The process of cross-stitching is an inherently fascinating discussion, I am sure you all agree. But for the unconverted among you*, lets bring in some parallels to life. I have recently been listening to people talk about old dreams, things that were vision a long time ago but seem to have gone by the wayside. It reminded me of this.
Sometimes dreams (/visions/goals/whatever your terminology) can be really exciting at first; we see the picture of what is going to happen into the future and can't wait to make it a reality. We set off, stitching row by row, anticipating the end result any time.
But it's a longer process than we expected. There are more obstacles than we ever knew existed. It's funny working to a pattern. You have to trust that everything will work together, because part way through it just looks like random blocks of colour, and doesn't seem to make sense at all!The initial vision and current state of affairs just don't seem to match up. And life gets in the way; surviving takes over for weeks, months, years at a time. Occasionally we look back and think about it, or have a really refreshing experience and move forwards a couple of steps, but ultimately, progress is slow.
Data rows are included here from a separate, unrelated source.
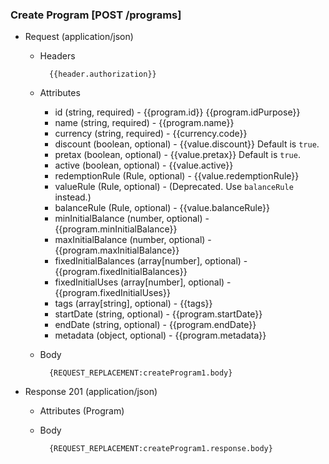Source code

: ### Create Program [POST /programs]

+ Request (application/json)
    + Headers
    
            {{header.authorization}}
        
    + Attributes
        + id (string, required) - {{program.id}}  {{program.idPurpose}}
        + name (string, required) - {{program.name}}
        + currency (string, required) - {{currency.code}}
        + discount (boolean, optional) - {{value.discount}} Default is `true`. 
        + pretax (boolean, optional) - {{value.pretax}} Default is `true`.
        + active (boolean, optional) - {{value.active}}
        + redemptionRule (Rule, optional) - {{value.redemptionRule}}
        + valueRule (Rule, optional) - (Deprecated. Use `balanceRule` instead.)
        + balanceRule (Rule, optional) - {{value.balanceRule}}
        + minInitialBalance (number, optional) - {{program.minInitialBalance}}
        + maxInitialBalance (number, optional) - {{program.maxInitialBalance}}
        + fixedInitialBalances (array[number], optional) -  {{program.fixedInitialBalances}}
        + fixedInitialUses (array[number], optional) -  {{program.fixedInitialUses}}
        + tags (array[string], optional) - {{tags}}
        + startDate (string, optional) - {{program.startDate}}
        + endDate (string, optional) - {{program.endDate}}
        + metadata (object, optional) - {{program.metadata}}
        
    + Body

            {REQUEST_REPLACEMENT:createProgram1.body}
    
+ Response 201 (application/json)
    + Attributes (Program)

    + Body
            
            {REQUEST_REPLACEMENT:createProgram1.response.body}
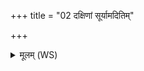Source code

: +++
title = "02 दक्षिणां सूर्यामदितिम्"

+++
<details><summary>मूलम् (WS)</summary>

दक्षिणां सूर्यामदितिं वदन्ति वशां वाचं कल्पयन्तः समानीम् ।  
सप्तऋषयो नि दधुर्वाचमेतां सरस्वती मृडया कल्पयन्तः ॥ २ ॥
</details>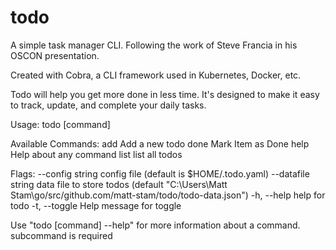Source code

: # todo

A simple task manager CLI. Following the work of Steve Francia in his OSCON presentation.

Created with Cobra, a CLI framework used in Kubernetes, Docker, etc.

Todo will help you get more done in less time. It's designed to make it easy to track, update, and complete your daily tasks.

Usage:
  todo [command]

Available Commands:
  add         Add a new todo
  done        Mark Item as Done
  help        Help about any command
  list        list all todos

Flags:
      --config string     config file (default is $HOME/.todo.yaml)
      --datafile string   data file to store todos (default "C:\\Users\\Matt Stam\\go/src/github.com/matt-stam/todo/todo-data.json")
  -h, --help              help for todo
  -t, --toggle            Help message for toggle

Use "todo [command] --help" for more information about a command.
subcommand is required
I have a real problem with finishing things. Getting to the conclusion of anything is a real challenge for me psychologically. Once all the cross-stitching is done, the picture needs stitching around to draw in the outline and the detail. The outline is so fiddly but adds real detail and definition to the picture. This sat in my drawer just awaiting the outline for eighteen months.You might be on the edge of realising your dream; all of the pieces are in place and you can more or less see the end product; let me tell you it's worth going all the way to the real thing!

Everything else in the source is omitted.